May 16, 2013   |   By Mike Rose

Comments 16 comments

More: Console/PC, Business/Marketing





Although there's no denying that piracy is hugely prevalent in video games, a new report from Aalborg University and the Copenhagen Business School has found that it is perhaps not as widespread as previously reported by the Entertainment Software Association.

Professors Anders Drachen and Robert Veitch conducted an analysis [PDF] of BitTorrent file sharing over a three-month period between late 2010 and early 2011, analyzing the torrents of 173 video games across 14 different game platforms. The study aimed to provide an unbiased review of video game piracy, as previous studies have typically been conducted or commissioned by parties for or against the practice.
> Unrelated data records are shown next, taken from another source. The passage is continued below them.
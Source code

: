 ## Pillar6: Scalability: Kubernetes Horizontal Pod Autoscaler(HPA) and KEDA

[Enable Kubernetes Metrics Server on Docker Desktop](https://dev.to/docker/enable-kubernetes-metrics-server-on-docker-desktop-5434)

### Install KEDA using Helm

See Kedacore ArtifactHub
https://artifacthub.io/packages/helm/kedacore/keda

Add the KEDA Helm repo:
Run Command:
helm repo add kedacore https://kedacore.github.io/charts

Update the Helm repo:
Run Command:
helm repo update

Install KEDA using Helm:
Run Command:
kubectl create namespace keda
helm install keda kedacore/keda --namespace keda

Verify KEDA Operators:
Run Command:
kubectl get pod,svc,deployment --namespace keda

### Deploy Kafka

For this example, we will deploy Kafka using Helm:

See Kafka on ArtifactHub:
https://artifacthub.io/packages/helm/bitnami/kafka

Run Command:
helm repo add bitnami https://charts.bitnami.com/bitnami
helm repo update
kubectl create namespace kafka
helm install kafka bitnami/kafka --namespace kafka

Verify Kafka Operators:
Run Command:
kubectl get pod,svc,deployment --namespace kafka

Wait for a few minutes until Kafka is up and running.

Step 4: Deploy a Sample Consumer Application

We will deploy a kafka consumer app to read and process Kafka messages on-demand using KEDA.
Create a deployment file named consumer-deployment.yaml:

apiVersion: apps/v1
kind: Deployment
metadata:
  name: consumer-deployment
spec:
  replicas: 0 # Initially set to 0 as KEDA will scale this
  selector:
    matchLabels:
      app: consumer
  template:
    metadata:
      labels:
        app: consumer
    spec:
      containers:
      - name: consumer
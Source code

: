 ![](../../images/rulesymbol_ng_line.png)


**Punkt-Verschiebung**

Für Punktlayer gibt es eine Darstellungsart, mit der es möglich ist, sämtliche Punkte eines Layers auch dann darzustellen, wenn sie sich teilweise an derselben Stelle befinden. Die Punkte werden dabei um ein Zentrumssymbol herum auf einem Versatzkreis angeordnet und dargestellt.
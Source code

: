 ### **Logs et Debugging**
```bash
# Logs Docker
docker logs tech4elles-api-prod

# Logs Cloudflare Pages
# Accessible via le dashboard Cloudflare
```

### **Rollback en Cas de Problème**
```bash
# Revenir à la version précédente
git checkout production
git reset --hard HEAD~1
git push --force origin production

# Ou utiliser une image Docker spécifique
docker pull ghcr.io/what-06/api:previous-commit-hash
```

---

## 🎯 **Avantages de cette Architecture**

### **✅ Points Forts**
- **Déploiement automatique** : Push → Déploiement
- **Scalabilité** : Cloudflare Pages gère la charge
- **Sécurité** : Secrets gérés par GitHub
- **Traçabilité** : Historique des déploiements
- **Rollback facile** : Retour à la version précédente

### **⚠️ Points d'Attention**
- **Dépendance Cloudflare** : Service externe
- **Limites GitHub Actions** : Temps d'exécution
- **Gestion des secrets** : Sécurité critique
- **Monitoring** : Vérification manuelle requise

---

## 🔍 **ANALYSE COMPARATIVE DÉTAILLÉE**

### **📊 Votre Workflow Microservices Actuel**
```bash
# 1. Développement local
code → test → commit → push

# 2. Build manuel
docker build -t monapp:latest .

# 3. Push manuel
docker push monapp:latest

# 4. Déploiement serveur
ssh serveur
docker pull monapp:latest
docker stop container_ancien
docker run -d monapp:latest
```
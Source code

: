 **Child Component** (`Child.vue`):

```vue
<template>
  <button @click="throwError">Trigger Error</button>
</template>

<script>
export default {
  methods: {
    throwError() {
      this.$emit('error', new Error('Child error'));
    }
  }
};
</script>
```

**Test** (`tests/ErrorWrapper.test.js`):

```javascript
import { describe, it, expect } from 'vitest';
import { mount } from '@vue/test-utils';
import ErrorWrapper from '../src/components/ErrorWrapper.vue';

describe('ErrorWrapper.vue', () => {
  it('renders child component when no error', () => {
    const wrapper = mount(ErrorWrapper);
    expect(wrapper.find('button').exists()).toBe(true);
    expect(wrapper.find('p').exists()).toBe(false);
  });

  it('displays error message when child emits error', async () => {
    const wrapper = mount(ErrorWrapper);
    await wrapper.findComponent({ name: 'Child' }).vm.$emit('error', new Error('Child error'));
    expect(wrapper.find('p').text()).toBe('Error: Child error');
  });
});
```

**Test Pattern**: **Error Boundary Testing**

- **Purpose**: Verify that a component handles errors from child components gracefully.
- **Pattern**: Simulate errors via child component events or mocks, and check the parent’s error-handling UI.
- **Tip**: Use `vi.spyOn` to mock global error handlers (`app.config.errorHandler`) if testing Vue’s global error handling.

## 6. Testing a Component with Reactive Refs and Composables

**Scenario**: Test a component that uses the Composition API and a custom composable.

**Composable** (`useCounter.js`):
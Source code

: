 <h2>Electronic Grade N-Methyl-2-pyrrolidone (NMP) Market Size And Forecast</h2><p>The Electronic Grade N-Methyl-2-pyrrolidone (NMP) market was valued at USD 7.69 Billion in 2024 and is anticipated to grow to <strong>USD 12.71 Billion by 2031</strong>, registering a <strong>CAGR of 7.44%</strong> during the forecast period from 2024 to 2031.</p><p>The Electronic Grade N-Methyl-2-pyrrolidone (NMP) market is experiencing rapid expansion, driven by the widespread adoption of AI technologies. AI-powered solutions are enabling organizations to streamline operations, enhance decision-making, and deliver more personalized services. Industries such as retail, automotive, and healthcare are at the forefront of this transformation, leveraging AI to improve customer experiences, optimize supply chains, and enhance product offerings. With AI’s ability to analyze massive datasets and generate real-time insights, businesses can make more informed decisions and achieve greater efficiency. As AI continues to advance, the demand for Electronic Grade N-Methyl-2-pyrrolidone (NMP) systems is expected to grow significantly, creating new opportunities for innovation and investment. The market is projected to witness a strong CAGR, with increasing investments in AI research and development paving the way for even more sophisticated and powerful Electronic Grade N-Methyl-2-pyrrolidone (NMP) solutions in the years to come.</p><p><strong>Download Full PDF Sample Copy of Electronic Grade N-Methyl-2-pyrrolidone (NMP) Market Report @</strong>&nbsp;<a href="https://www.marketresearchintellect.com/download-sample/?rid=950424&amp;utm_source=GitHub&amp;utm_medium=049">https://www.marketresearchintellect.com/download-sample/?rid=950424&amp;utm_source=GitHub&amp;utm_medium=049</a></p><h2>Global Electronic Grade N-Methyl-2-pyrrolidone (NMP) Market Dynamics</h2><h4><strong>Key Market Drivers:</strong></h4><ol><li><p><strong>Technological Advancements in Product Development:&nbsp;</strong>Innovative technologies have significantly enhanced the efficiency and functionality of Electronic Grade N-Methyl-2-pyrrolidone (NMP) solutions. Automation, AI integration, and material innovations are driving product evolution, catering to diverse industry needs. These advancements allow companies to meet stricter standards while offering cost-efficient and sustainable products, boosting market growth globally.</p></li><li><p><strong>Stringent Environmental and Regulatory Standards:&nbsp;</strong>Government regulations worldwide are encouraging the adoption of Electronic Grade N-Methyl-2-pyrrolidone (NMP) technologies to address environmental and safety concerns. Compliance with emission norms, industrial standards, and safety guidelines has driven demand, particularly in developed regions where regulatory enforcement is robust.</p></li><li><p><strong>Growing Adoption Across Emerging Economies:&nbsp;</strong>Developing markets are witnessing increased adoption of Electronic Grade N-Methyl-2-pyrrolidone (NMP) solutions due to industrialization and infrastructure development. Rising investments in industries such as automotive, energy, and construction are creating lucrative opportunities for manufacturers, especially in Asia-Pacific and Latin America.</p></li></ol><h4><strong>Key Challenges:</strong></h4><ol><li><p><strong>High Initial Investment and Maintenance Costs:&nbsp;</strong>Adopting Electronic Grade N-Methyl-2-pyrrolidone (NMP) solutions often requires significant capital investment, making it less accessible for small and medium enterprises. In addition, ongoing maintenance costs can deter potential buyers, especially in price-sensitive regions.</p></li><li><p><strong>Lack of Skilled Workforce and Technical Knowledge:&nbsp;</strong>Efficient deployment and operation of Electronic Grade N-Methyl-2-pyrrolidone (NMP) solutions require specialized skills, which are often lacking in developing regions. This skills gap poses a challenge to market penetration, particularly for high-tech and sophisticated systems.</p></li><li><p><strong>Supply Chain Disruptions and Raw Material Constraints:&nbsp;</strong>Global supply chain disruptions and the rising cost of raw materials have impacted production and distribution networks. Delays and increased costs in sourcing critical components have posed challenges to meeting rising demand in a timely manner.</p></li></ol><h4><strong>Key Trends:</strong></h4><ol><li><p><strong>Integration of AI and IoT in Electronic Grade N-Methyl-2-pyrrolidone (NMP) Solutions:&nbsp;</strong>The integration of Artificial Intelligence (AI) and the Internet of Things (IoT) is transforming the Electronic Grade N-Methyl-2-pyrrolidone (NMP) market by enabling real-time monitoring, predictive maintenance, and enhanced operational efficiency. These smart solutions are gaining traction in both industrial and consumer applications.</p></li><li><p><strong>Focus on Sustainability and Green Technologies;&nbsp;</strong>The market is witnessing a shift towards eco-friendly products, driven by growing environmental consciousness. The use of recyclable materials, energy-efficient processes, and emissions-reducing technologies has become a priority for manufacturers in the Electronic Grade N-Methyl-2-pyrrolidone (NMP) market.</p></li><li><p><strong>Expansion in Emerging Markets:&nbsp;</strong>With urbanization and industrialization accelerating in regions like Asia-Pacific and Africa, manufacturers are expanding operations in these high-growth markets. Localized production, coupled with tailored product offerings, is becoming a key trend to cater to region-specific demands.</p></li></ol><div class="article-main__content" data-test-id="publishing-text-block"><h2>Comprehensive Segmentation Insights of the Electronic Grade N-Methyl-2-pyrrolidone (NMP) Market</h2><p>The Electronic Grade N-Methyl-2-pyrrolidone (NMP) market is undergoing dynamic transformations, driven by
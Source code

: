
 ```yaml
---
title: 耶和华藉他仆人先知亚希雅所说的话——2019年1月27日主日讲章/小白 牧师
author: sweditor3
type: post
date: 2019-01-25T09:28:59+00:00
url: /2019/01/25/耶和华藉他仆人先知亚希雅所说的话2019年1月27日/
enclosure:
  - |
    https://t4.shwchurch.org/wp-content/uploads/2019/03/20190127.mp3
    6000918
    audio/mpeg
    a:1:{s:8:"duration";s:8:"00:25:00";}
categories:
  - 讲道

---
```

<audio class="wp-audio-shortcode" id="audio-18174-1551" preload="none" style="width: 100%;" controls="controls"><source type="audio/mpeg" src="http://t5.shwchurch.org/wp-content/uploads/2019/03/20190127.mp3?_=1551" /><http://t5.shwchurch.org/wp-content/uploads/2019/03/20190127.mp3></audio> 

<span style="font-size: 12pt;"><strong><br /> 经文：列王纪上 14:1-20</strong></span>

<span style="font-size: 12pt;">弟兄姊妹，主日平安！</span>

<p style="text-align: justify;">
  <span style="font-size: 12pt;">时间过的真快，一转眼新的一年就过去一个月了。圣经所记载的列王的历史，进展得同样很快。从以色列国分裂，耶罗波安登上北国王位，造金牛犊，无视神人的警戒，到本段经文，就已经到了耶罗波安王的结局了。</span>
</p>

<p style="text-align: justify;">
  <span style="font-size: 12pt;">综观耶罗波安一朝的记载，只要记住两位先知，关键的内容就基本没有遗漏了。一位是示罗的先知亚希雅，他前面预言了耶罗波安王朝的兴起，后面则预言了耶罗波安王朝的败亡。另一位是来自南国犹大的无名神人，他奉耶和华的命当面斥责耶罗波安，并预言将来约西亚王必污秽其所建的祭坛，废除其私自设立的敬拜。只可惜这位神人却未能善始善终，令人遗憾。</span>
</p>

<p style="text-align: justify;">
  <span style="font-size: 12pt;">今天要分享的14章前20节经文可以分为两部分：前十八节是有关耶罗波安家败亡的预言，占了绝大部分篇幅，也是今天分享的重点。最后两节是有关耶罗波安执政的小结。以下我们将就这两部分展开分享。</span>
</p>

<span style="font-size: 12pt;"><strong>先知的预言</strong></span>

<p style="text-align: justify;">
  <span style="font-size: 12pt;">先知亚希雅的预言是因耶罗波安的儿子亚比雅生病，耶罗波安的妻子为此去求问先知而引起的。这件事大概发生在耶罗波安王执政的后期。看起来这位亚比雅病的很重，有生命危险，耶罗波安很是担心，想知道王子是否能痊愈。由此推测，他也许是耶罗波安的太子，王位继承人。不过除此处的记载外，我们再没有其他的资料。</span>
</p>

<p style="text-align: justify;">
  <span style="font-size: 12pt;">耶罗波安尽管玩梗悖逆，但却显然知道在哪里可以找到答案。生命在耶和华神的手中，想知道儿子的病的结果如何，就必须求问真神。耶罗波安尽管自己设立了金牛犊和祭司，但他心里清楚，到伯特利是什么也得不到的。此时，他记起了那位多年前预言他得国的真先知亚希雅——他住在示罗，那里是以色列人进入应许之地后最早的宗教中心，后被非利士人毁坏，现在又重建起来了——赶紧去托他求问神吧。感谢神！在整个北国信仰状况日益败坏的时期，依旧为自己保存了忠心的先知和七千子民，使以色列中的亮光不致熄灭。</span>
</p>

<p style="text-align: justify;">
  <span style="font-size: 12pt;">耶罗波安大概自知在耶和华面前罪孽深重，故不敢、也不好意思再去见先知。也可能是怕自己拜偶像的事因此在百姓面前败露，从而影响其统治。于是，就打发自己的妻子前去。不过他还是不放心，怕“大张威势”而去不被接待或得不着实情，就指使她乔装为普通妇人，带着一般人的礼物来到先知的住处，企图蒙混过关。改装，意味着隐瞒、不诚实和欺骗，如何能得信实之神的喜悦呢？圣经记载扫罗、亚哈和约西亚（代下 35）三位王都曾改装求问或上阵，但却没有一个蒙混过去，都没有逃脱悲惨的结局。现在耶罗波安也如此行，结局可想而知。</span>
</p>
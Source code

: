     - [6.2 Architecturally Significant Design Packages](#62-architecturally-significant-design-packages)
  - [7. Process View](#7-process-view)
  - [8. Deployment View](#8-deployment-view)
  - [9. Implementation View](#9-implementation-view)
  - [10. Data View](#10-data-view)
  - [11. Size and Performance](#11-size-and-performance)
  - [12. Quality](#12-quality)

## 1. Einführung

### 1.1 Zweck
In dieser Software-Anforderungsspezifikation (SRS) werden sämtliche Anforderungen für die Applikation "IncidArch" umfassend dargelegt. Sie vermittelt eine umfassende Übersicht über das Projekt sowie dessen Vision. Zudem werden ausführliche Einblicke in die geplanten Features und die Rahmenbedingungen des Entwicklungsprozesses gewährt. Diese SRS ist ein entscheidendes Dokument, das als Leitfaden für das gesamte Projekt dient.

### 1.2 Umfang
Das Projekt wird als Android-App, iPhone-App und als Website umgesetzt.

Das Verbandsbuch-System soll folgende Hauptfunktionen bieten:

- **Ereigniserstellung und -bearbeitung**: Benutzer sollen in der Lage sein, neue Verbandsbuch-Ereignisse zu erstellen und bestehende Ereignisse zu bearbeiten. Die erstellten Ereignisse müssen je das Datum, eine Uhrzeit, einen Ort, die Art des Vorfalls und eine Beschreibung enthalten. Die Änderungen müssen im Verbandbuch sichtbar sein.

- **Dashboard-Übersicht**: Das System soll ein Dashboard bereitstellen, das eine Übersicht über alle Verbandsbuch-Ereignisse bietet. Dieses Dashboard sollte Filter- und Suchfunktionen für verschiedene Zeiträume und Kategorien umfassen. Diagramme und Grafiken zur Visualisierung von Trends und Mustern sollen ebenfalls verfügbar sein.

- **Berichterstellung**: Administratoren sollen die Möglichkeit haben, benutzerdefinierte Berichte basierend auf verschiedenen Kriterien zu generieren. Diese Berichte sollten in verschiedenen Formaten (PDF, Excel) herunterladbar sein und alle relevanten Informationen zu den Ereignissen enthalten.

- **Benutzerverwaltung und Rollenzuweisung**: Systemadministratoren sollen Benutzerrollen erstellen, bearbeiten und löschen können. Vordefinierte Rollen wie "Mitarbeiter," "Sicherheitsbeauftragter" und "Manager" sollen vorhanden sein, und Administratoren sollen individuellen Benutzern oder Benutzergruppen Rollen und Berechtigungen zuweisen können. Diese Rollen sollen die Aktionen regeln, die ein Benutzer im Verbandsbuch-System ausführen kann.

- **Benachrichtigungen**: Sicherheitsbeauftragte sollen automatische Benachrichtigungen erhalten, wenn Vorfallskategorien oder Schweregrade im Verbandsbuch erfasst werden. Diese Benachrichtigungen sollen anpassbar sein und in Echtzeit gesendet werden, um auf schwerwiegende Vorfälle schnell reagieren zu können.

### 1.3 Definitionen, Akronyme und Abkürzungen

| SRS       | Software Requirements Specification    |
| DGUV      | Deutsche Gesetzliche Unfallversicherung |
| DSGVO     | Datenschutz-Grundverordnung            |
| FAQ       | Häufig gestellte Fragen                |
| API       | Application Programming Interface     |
The Copenhagen study found that 12.6 million unique peers on average were sharing torrented copies of games like Fallout: New Vegas, Darksiders, Tron Evolution, Call of Duty: Black Ops, Starcraft 2 and The Sims 3: Late Night.

That's a lower rate of piracy than reported by the staunchly anti-piracy ESA. The trade group previously said 9.78 million "illegal" downloads of about 200 games occurred in December 2009 alone.

And influential pro-P2P sharing website TorrentFreak.com had reported 18.4 million downloads for the top five most-downloaded BitTorrent PC games of 2010 ("The five most downloaded console games add a further 5.34 million downloads," the study notes).

According to Copenhagen's study, the 10 most torrented games made up 42.7 percent of all unique peers, while the top 20 countries accounted for a staggering 76.7 percent of total video game file-sharing. The biggest offenders were Romania, Croatia, Greece, Portugal and Hungary.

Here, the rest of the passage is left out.